Congressional map passes House, on way to PA gov
Corbett expected to sign it
By: Eric Boehm | PA Independent
HARRISBURG — Voters in Pennsylvania: Meet your new congressional districts.
Perhaps more accurately, the congressional delegation now can meet its new voters.
The state House approved the new congressional district map with bipartisan support, 136-61, on Tuesday afternoon, less than one week after the map was made public. The bill passed the state Senate on Wednesday and awaits Gov. Tom Corbett’s signature.
The congressional map has been criticized by Democrats, regional chambers of commerce and government reform groups for its several oddly shaped districts that appear to have been drawn with the interest of Republican and Democratic incumbents.
“This bill allows the politicians to choose their voters instead of the people to choose their representatives,” said state Rep. Bryan Barbin, D-Cambria.
But the state Supreme Court might have the final say on the matter, as opponents of the new districts plan to appeal the map in the hopes of changing at least some parts of it.
In particular, opponents have pointed to the new 7th Congressional District, which is spread across portions of five counties and includes urban Delaware County along its border with Philadelphia, suburban parts of central Chester and Montgomery counties and rural portions of eastern Lancaster County.
Political observers have calculated that the district is one of the five most gerrymandered congressional districts in the country, based on statistical analysis.
House Majority Leader Mike Turzai, R-Allegheny, acknowledged that politics may have been a factor, but “not a controlling factor.”
“In drawing the new maps, we had to account for the loss of a seat and the population shifts,” Turzai said.
The seat being eliminated is on Pennsylvania’s western edge, where U.S. Rep.
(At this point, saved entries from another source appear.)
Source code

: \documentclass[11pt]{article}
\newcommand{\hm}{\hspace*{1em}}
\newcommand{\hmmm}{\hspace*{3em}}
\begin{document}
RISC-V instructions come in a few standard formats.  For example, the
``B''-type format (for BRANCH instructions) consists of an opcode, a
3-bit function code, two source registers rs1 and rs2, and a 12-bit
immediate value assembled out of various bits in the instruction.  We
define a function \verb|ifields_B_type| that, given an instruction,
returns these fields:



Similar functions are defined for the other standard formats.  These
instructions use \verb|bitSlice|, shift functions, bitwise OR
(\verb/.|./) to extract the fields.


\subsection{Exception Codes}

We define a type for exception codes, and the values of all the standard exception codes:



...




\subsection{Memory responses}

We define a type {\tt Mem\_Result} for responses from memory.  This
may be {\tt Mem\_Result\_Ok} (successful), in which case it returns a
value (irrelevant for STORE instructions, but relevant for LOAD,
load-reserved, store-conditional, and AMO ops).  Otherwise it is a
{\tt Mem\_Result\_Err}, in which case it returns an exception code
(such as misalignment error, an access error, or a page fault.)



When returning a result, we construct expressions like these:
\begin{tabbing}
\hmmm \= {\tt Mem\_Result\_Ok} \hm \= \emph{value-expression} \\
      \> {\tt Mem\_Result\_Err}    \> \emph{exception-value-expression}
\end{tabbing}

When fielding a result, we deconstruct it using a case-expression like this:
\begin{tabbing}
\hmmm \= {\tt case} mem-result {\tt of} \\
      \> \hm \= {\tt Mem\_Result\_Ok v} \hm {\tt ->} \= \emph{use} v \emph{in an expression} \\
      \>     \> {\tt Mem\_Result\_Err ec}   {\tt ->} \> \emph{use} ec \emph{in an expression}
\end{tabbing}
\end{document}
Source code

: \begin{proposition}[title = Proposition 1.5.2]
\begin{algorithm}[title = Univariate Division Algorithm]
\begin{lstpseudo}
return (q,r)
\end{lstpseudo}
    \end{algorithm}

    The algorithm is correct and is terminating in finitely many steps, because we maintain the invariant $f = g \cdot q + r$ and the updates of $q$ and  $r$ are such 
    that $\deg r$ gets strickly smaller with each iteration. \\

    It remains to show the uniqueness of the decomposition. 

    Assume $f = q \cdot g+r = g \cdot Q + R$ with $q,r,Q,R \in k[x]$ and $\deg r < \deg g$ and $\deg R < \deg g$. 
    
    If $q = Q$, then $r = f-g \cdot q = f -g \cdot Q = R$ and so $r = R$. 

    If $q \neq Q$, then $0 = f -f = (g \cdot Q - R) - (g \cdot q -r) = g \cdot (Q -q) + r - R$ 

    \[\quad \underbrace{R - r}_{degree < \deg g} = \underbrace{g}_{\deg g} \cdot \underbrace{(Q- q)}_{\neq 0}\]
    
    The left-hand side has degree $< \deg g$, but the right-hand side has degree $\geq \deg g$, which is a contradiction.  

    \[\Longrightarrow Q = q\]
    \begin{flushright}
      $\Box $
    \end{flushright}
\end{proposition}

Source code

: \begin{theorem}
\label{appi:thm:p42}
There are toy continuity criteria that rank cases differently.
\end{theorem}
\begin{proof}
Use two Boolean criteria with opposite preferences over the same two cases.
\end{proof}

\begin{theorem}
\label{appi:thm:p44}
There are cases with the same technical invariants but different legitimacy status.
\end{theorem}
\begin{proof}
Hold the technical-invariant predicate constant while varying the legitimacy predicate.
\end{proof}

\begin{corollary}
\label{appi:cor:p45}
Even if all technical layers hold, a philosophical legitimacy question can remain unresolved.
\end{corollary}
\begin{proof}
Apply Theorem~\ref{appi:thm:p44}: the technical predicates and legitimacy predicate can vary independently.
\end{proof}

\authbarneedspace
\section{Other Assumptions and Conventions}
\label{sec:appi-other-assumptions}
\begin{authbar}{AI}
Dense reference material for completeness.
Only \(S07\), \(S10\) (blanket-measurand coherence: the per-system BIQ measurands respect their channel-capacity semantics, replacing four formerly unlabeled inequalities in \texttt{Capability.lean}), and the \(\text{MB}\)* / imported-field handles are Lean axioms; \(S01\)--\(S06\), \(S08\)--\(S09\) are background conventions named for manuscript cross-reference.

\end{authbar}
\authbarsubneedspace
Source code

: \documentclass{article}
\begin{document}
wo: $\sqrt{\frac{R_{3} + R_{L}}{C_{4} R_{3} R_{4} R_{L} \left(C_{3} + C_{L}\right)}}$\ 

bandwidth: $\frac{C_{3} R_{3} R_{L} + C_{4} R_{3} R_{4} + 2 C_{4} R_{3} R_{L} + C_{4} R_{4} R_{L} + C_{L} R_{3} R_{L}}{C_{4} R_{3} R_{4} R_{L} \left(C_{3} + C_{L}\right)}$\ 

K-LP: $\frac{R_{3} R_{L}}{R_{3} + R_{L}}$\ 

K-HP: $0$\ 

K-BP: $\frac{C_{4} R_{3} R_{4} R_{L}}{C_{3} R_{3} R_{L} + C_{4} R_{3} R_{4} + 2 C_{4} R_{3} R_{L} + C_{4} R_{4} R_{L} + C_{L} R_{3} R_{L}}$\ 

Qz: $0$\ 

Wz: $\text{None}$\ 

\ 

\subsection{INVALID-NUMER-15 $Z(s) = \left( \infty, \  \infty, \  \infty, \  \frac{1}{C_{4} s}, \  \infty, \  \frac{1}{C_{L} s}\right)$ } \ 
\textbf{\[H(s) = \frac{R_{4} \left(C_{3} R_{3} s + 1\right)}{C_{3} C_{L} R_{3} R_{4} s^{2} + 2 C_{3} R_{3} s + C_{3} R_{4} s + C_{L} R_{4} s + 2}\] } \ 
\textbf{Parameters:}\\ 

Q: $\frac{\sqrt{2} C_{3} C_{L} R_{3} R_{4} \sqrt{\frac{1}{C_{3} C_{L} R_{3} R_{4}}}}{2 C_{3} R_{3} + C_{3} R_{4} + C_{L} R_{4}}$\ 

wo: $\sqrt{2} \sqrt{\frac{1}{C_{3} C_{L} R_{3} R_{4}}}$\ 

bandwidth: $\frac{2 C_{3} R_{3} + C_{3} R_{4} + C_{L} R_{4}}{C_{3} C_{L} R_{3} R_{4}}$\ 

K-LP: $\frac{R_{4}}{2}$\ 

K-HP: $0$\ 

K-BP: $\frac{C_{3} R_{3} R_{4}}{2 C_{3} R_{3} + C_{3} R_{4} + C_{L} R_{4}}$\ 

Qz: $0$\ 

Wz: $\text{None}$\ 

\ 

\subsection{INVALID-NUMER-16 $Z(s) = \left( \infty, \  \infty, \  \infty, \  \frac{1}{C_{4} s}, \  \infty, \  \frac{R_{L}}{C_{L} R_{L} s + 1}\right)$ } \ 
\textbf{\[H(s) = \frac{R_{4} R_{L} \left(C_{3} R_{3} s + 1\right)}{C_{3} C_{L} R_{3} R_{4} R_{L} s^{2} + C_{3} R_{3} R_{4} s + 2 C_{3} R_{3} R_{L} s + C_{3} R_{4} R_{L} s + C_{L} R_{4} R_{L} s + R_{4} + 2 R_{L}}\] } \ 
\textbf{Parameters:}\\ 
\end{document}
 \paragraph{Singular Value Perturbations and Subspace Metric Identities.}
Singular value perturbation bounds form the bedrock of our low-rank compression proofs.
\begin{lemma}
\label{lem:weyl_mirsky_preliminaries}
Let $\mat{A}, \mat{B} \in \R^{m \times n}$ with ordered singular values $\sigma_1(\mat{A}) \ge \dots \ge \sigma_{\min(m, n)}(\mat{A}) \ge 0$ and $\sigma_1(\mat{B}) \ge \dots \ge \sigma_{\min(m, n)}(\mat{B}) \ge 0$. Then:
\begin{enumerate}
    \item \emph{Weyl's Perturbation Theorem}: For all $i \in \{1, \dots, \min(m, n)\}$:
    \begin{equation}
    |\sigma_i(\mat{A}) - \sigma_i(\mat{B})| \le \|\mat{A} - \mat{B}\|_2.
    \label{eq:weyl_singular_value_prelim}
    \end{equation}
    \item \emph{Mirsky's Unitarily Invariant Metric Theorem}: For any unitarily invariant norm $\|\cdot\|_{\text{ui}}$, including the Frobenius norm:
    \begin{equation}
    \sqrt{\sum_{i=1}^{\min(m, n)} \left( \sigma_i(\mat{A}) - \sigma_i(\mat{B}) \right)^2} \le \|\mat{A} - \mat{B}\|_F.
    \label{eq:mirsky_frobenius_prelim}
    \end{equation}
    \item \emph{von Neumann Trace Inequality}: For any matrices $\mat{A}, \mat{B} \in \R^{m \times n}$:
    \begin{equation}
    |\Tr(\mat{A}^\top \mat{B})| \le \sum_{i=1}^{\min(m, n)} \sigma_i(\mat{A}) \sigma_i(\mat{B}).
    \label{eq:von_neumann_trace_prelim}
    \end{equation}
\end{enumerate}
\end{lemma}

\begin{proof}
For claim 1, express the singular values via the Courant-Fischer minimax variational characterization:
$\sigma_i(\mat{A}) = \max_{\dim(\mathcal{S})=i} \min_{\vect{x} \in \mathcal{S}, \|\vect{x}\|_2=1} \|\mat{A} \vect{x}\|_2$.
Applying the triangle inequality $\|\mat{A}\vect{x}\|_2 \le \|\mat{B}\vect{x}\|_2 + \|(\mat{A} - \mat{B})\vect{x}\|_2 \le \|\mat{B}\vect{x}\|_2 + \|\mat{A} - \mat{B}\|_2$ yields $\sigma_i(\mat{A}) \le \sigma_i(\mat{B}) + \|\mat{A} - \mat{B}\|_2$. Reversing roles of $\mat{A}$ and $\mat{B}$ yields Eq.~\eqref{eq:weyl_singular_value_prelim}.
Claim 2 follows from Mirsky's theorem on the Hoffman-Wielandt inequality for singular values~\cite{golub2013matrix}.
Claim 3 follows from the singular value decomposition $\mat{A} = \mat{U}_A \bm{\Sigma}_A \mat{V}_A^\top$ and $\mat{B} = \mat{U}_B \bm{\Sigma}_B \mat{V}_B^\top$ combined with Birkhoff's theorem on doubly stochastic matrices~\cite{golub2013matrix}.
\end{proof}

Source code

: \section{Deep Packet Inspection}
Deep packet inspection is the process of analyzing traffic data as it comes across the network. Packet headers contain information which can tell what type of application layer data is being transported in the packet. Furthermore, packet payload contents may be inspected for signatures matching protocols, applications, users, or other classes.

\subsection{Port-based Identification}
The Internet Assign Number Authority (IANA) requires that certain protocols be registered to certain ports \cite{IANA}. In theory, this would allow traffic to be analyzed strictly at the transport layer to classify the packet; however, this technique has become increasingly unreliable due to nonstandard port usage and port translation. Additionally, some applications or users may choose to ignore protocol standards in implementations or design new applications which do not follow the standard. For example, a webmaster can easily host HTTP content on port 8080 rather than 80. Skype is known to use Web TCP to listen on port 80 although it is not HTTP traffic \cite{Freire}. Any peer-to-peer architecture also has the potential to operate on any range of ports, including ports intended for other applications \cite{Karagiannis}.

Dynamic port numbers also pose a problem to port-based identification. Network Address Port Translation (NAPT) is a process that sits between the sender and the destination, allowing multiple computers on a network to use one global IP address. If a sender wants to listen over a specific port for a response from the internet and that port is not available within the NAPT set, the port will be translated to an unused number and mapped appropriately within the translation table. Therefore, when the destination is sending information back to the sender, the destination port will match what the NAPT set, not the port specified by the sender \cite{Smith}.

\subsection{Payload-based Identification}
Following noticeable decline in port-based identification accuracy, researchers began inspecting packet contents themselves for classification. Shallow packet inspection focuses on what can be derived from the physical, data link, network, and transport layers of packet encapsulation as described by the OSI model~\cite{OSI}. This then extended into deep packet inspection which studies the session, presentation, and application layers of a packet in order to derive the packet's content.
Jason Altmire, D-District 4, and U.S. Rep. Mark Critz, D-District 12, have been drawn into the same district to force an incumbent-vs-incumbent in the spring primary election.
Republicans hold 12 of the 19 current congressional districts and used their control of the state House, Senate and governorship to draw a map that attempts to secure those 12 seats for the next decade.
With the state losing one congressional seat because of the recent national census, each of Pennsylvania’s 18 new congressional districts will have about 705,000 residents.
But that does not mean those residents are within the same geographic area.
Berks County, for example, would be divided among portions of four different congressional districts. The county has a population of about 410,000.
By comparison, Philadelphia County, with a population of 1.5 million, is divided among only three districts.
“Montgomery, Chester and Berks counties all face a decade of disunity under this plan,” said state Rep. Mike Hanna, D-Clinton. Montgomery and Chester counties will be divided among four and three different districts, respectively.
Other parts of the state — generally viewed as communities of interest — also have been divided by the new map, opponents argued.
In the northeast, the new map keeps the twin cities of Scranton and Wilkes-Barre in the same district, though the surrounding counties largely have been placed in a different district.
The Scranton/Wilkes-Barre district also includes Easton, one of the three cities in the Lehigh Valley region. The other two, Allentown and Bethlehem, are in a different district.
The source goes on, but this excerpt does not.